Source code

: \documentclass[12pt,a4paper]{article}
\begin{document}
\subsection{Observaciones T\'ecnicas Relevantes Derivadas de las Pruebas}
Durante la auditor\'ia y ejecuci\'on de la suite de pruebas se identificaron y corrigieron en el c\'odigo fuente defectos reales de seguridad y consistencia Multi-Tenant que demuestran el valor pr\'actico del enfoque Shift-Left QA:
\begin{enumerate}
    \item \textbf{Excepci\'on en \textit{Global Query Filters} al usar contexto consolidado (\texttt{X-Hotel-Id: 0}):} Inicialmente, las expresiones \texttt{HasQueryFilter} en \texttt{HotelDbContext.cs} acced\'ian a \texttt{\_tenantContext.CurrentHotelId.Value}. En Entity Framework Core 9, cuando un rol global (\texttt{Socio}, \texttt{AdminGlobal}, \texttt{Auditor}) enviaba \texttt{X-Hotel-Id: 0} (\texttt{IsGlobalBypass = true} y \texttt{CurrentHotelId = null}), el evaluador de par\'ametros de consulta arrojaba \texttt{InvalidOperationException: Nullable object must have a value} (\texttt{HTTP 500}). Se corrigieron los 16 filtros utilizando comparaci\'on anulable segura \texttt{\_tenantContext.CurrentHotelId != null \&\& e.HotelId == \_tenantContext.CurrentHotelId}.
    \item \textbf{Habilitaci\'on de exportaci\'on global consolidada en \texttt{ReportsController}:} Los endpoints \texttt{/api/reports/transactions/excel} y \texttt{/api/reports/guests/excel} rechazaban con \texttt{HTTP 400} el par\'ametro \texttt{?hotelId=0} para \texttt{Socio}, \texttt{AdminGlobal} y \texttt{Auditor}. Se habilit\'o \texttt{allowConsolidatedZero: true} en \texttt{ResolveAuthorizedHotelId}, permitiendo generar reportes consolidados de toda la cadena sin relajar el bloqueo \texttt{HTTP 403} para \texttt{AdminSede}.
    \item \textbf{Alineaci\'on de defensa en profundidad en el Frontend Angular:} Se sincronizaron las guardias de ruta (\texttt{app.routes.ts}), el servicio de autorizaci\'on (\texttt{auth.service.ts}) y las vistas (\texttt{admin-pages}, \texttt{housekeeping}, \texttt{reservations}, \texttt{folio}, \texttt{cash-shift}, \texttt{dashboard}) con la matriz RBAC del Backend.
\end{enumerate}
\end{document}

============================================================

» TASK TO CARRY OUT
Go back to the listing above and please repeat it exactly.

» EXERCISE RESPONSE
Source code

: \documentclass[12pt,a4paper]{article}
\begin{document}
\subsection{Observaciones T\'ecnicas Relevantes Derivadas de las Pruebas}
Durante la auditor\'ia y ejecuci\'on de la suite de pruebas se identificaron y corrigieron en el c\'odigo fuente defectos reales de seguridad y consistencia Multi-Tenant que demuestran el valor pr\'actico del enfoque Shift-Left QA:
\begin{enumerate}
    \item \textbf{Excepci\'on en \textit{Global Query Filters} al usar contexto consolidado (\texttt{X-Hotel-Id: 0}):} Inicialmente, las expresiones \texttt{HasQueryFilter} en \texttt{HotelDbContext.cs} acced\'ian a \texttt{\_tenantContext.CurrentHotelId.Value}. En Entity Framework Core 9, cuando un rol global (\texttt{Socio}, \texttt{AdminGlobal}, \texttt{Auditor}) enviaba \texttt{X-Hotel-Id: 0} (\texttt{IsGlobalBypass = true} y \texttt{CurrentHotelId = null}), el evaluador de par\'ametros de consulta arrojaba \texttt{InvalidOperationException: Nullable object must have a value} (\texttt{HTTP 500}). Se corrigieron los 16 filtros utilizando comparaci\'on anulable segura \texttt{\_tenantContext.CurrentHotelId != null \&\& e.HotelId == \_tenantContext.CurrentHotelId}.
    \item \textbf{Habilitaci\'on de exportaci\'on global consolidada en \texttt{ReportsController}:} Los endpoints \texttt{/api/reports/transactions/excel} y \texttt{/api/reports/guests/excel} rechazaban con \texttt{HTTP 400} el par\'ametro \texttt{?hotelId=0} para \texttt{Socio}, \texttt{AdminGlobal} y \texttt{Auditor}. Se habilit\'o \texttt{allowConsolidatedZero: true} en \texttt{ResolveAuthorizedHotelId}, permitiendo generar reportes consolidados de toda la cadena sin relajar el bloqueo \texttt{HTTP 403} para \texttt{AdminSede}.
    \item \textbf{Alineaci\'on de defensa en profundidad en el Frontend Angular:} Se sincronizaron las guardias de ruta (\texttt{app.routes.ts}), el servicio de autorizaci\'on (\texttt{auth.service.ts}) y las vistas (\texttt{admin-pages}, \texttt{housekeeping}, \texttt{reservations}, \texttt{folio}, \texttt{cash-shift}, \texttt{dashboard}) con la matriz RBAC del Backend.
\end{enumerate}
\end{document}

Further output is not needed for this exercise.